Problem to work on = The reply should reproduce every line of the data below word for word, minus any images.
##### Supplied data #####
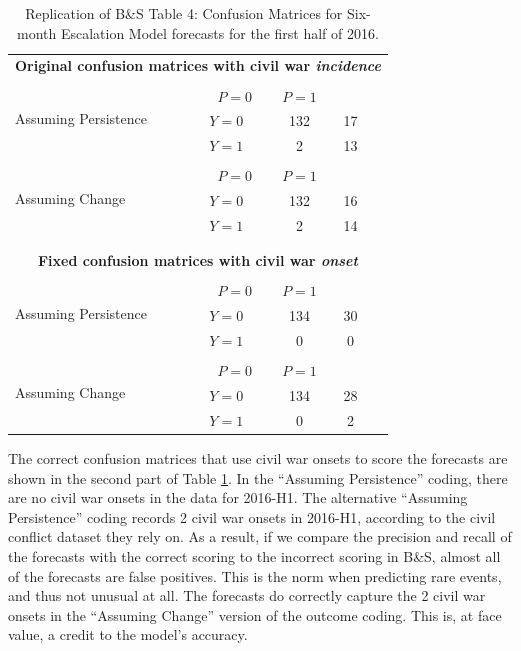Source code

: \documentclass[
]{article}
\begin{document}
\begin{table}
\caption{Replication of B\&S Table 4: Confusion Matrices for Six-month Escalation Model forecasts for the first half of 2016.}\label{tab:table4}
\centering
\begin{tabular}{ll|c|c|l}
\multicolumn{5}{c}{\textbf{Original confusion matrices with civil war \textit{incidence}}} \\
\multicolumn{1}{l}{\multirow{4}{*}{Assuming Persistence}} & \multicolumn{3}{c}{} \\
\multicolumn{2}{c}{}& \multicolumn{1}{c}{$P=0$} & \multicolumn{1}{c}{$P=1$} \\
\cline{3-4}
& $Y=0$ & 132 & 17 \\
\cline{3-4}
& $Y=1$ & 2 & 13 \\
\cline{3-4}
\multicolumn{1}{l}{\multirow{4}{*}{Assuming Change}} & \multicolumn{3}{c}{} \\
\multicolumn{2}{c}{}& \multicolumn{1}{c}{$P=0$} & \multicolumn{1}{c}{$P=1$} \\
\cline{3-4}
& $Y=0$ & 132 & 16 \\
\cline{3-4}
& $Y=1$ & 2 & 14 \\
\cline{3-4}
\\ \midrule
\\
\multicolumn{5}{c}{\textbf{Fixed confusion matrices with civil war \textit{onset}}} \\
\multicolumn{1}{l}{\multirow{4}{*}{Assuming Persistence}} & \multicolumn{3}{c}{} \\
\multicolumn{2}{c}{}& \multicolumn{1}{c}{$P=0$} & \multicolumn{1}{c}{$P=1$} \\
\cline{3-4}
& $Y=0$ & 134 & 30 \\
\cline{3-4}
& $Y=1$ & 0 & 0 \\
\cline{3-4}
\multicolumn{1}{l}{\multirow{4}{*}{Assuming Change}} & \multicolumn{3}{c}{} \\
\multicolumn{2}{c}{}& \multicolumn{1}{c}{$P=0$} & \multicolumn{1}{c}{$P=1$} \\
\cline{3-4}
& $Y=0$ & 134 & 28 \\
\cline{3-4}
& $Y=1$ & 0 & 2 \\
\cline{3-4}
\end{tabular}
\end{table}

The correct confusion matrices that use civil war onsets to score the forecasts are shown in the second part of Table \ref{tab:table4}. In the ``Assuming Persistence'' coding, there are no civil war onsets in the data for 2016-H1. The alternative ``Assuming Persistence'' coding records 2 civil war onsets in 2016-H1, according to the civil conflict dataset they rely on. As a result, if we compare the precision and recall of the forecasts with the correct scoring to the incorrect scoring in B\&S, almost all of the forecasts are false positives. This is the norm when predicting rare events, and thus not unusual at all. The forecasts do correctly capture the 2 civil war onsets in the ``Assuming Change'' version of the outcome coding. This is, at face value, a credit to the model's accuracy.
\end{document}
#####
Task response =
Source code

: \documentclass[
]{article}
\begin{document}
\begin{table}
\caption{Replication of B\&S Table 4: Confusion Matrices for Six-month Escalation Model forecasts for the first half of 2016.}\label{tab:table4}
\centering
\begin{tabular}{ll|c|c|l}
\multicolumn{5}{c}{\textbf{Original confusion matrices with civil war \textit{incidence}}} \\
\multicolumn{1}{l}{\multirow{4}{*}{Assuming Persistence}} & \multicolumn{3}{c}{} \\
\multicolumn{2}{c}{}& \multicolumn{1}{c}{$P=0$} & \multicolumn{1}{c}{$P=1$} \\
\cline{3-4}
& $Y=0$ & 132 & 17 \\
\cline{3-4}
& $Y=1$ & 2 & 13 \\
\cline{3-4}
\multicolumn{1}{l}{\multirow{4}{*}{Assuming Change}} & \multicolumn{3}{c}{} \\
\multicolumn{2}{c}{}& \multicolumn{1}{c}{$P=0$} & \multicolumn{1}{c}{$P=1$} \\
\cline{3-4}
& $Y=0$ & 132 & 16 \\
\cline{3-4}
& $Y=1$ & 2 & 14 \\
\cline{3-4}
\\ \midrule
\\
\multicolumn{5}{c}{\textbf{Fixed confusion matrices with civil war \textit{onset}}} \\
\multicolumn{1}{l}{\multirow{4}{*}{Assuming Persistence}} & \multicolumn{3}{c}{} \\
\multicolumn{2}{c}{}& \multicolumn{1}{c}{$P=0$} & \multicolumn{1}{c}{$P=1$} \\
\cline{3-4}
& $Y=0$ & 134 & 30 \\
\cline{3-4}
& $Y=1$ & 0 & 0 \\
\cline{3-4}
\multicolumn{1}{l}{\multirow{4}{*}{Assuming Change}} & \multicolumn{3}{c}{} \\
\multicolumn{2}{c}{}& \multicolumn{1}{c}{$P=0$} & \multicolumn{1}{c}{$P=1$} \\
\cline{3-4}
& $Y=0$ & 134 & 28 \\
\cline{3-4}
& $Y=1$ & 0 & 2 \\
\cline{3-4}
\end{tabular}
\end{table}

The correct confusion matrices that use civil war onsets to score the forecasts are shown in the second part of Table \ref{tab:table4}. In the ``Assuming Persistence'' coding, there are no civil war onsets in the data for 2016-H1. The alternative ``Assuming Persistence'' coding records 2 civil war onsets in 2016-H1, according to the civil conflict dataset they rely on. As a result, if we compare the precision and recall of the forecasts with the correct scoring to the incorrect scoring in B\&S, almost all of the forecasts are false positives. This is the norm when predicting rare events, and thus not unusual at all. The forecasts do correctly capture the 2 civil war onsets in the ``Assuming Change'' version of the outcome coding. This is, at face value, a credit to the model's accuracy.
\end{document}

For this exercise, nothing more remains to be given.